25 December 2018
This article was featured in the February 2019 issue of the magazine.
Diana Bruce MCIPPdip, CIPP senior policy liaison officer, outlines new rights to leave and pay
Currently, there is no specific entitlement to leave or pay for employed parents following the loss of a child. An employee may be entitled to special or compassionate leave if their workplace has an internal policy which affords employees time off work in particular situations (or the employer may allow compassionate leave on a discretionary basis).

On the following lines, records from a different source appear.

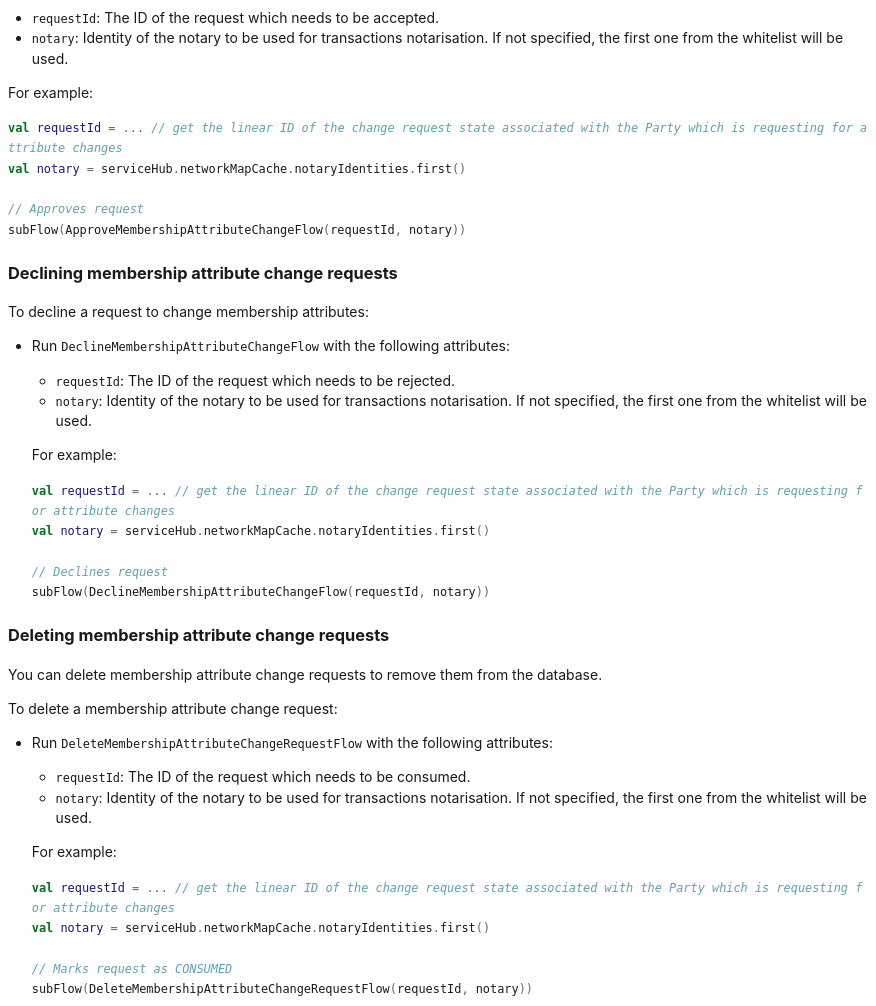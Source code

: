    - `requestId`: The ID of the request which needs to be accepted.
   - `notary`: Identity of the notary to be used for transactions notarisation. If not specified, the first one from the whitelist will be used.

   For example:

   ```kotlin
   val requestId = ... // get the linear ID of the change request state associated with the Party which is requesting for attribute changes
   val notary = serviceHub.networkMapCache.notaryIdentities.first()

   // Approves request
   subFlow(ApproveMembershipAttributeChangeFlow(requestId, notary))
   ```
### Declining membership attribute change requests

To decline a request to change membership attributes:

-  Run `DeclineMembershipAttributeChangeFlow` with the following attributes:

   - `requestId`: The ID of the request which needs to be rejected.
   - `notary`: Identity of the notary to be used for transactions notarisation. If not specified, the first one from the whitelist will be used.

    For example:

   ```kotlin
   val requestId = ... // get the linear ID of the change request state associated with the Party which is requesting for attribute changes
   val notary = serviceHub.networkMapCache.notaryIdentities.first()

   // Declines request
   subFlow(DeclineMembershipAttributeChangeFlow(requestId, notary))
   ```

### Deleting membership attribute change requests

You can delete membership attribute change requests to remove them from the database.

To delete a membership attribute change request:
 
-  Run `DeleteMembershipAttributeChangeRequestFlow` with the following attributes:

   - `requestId`: The ID of the request which needs to be consumed.
   - `notary`: Identity of the notary to be used for transactions notarisation. If not specified, the first one from the whitelist will be used.

   For example:

   ```kotlin
   val requestId = ... // get the linear ID of the change request state associated with the Party which is requesting for attribute changes
   val notary = serviceHub.networkMapCache.notaryIdentities.first()

   // Marks request as CONSUMED
   subFlow(DeleteMembershipAttributeChangeRequestFlow(requestId, notary))
   ```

Bereaved employed parents may also be eligible for other existing types of statutory leave depending on their personal circumstances. For example, section 57A of the Employment Rights Act 1996 gives a ‘day one’ right for an employee to have ‘reasonable’ time off work to deal with emergencies involving a dependant. This includes unpaid time off work to make arrangements following the death of a dependant, which may include organising and attending a funeral. A ‘dependant’ includes a child (of any age). ‘Reasonable’ is not defined in the legislation and will depend on the situation.
Although member of parliament Kevin Hollinrake introduced the Parental Bereavement (Leave and Pay) Bill in 2017 as a private member’s bill it had full cross-party governmental support. In September 2018 the Bill received Royal Assent with an in-force date in 2020, giving all employed parents a day-one statutory right to two weeks’ leave if they lose a child under the age of eighteen or suffer a stillbirth from 24 weeks of pregnancy. Parents will be entitled to this leave irrespective of their length of service with their employer, and the entitlement will apply in respect of each child. Pay (PBP) will be subject to qualifying conditions as found with other similar periods of statutory pay aimed at the working parent.
Parents whose average earnings over a prescribed reference period meet the lower earnings limit for class 1 National Insurance contributions and have at least 26 weeks’ continuous service with their employer (at the end of the week before the week of their child’s death) will be entitled to receive parental bereavement pay (PBP). Their employer will make payment and can reclaim a large proportion of it from HM Revenue & Customs as with other statutory payments. It will be paid at the statutory flat rate (currently £145.18 per week) or 90% of weekly average earnings where that is lower.
Protections will be in place with regards to an employee’s terms and conditions of employment while taking parental bereavement leave (PBL). The new Act’s provisions stipulate that bereaved parents will have a right to return to work following this absence. Regulations will provide that bereaved parents have a right to redress in the event they are dismissed or suffer some other kind of detriment as a result of taking or seeking to take PBL.
...definition of a ‘bereaved parent’ centred on the notion of ‘primary carer’...
Existing provisions for other family related statutory leave and pay rights, such as maternity, paternity, and shared parental leave and pay, will be unaffected by this statutory right. Both PBL and PBP are new, additional rights.
This is the first law of its kind in the UK and it will support those affected by the tragedy of childhood mortality. The statutory right will apply to Great Britain only; however, Northern Ireland do tend to mirror key regulations so may follow suit.
The CIPP frequently mention the high number of regulations that govern payroll and the associated processes. It may be of interest to know that no less than fifteen Acts of Parliament will be amended due to the introduction of the Parental Bereavement (Leave and Pay) Act 2018.
The Labour Market Directorate within the Department for Business, Energy and Industrial Strategy (BEIS) published a consultation in April 2018 to gather views and opinions on the delivery of PBL and PBP, focussing on several key areas including:
the definition of a ‘bereaved parent’
how and when to take PBL and PBP
notice periods for PBL and PBP
evidence of an employee’s right to take PBL and PBP.
The government published its response to the consultation in November 2018 confirming key aspects of policy to be set in regulations. As a result of the responses received, government has taken the following decisions:
the policy will use a broad definition of a ‘bereaved parent’ centred on the notion of ‘primary carer’, with the guiding principle being that the relationship should be parental in nature
PBL and PBP can be taken as a single block, or as two separate weeks
employed parents will have a window of 56 weeks to use the entitlement
notice requirements will be flexible and will distinguish between leave taken very soon and leave taken at a later period
evidence requirements will mirror existing requirements used for other family leave and pay rights, where it is practicable to do so.
In our response to BEIS, and at every opportunity since, the CIPP policy team stress that it is vital that these statutory rights are supported by clear, comprehensive and timely guidance. We will continue to work with BEIS and will look forward to reviewing draft guidance when it becomes available.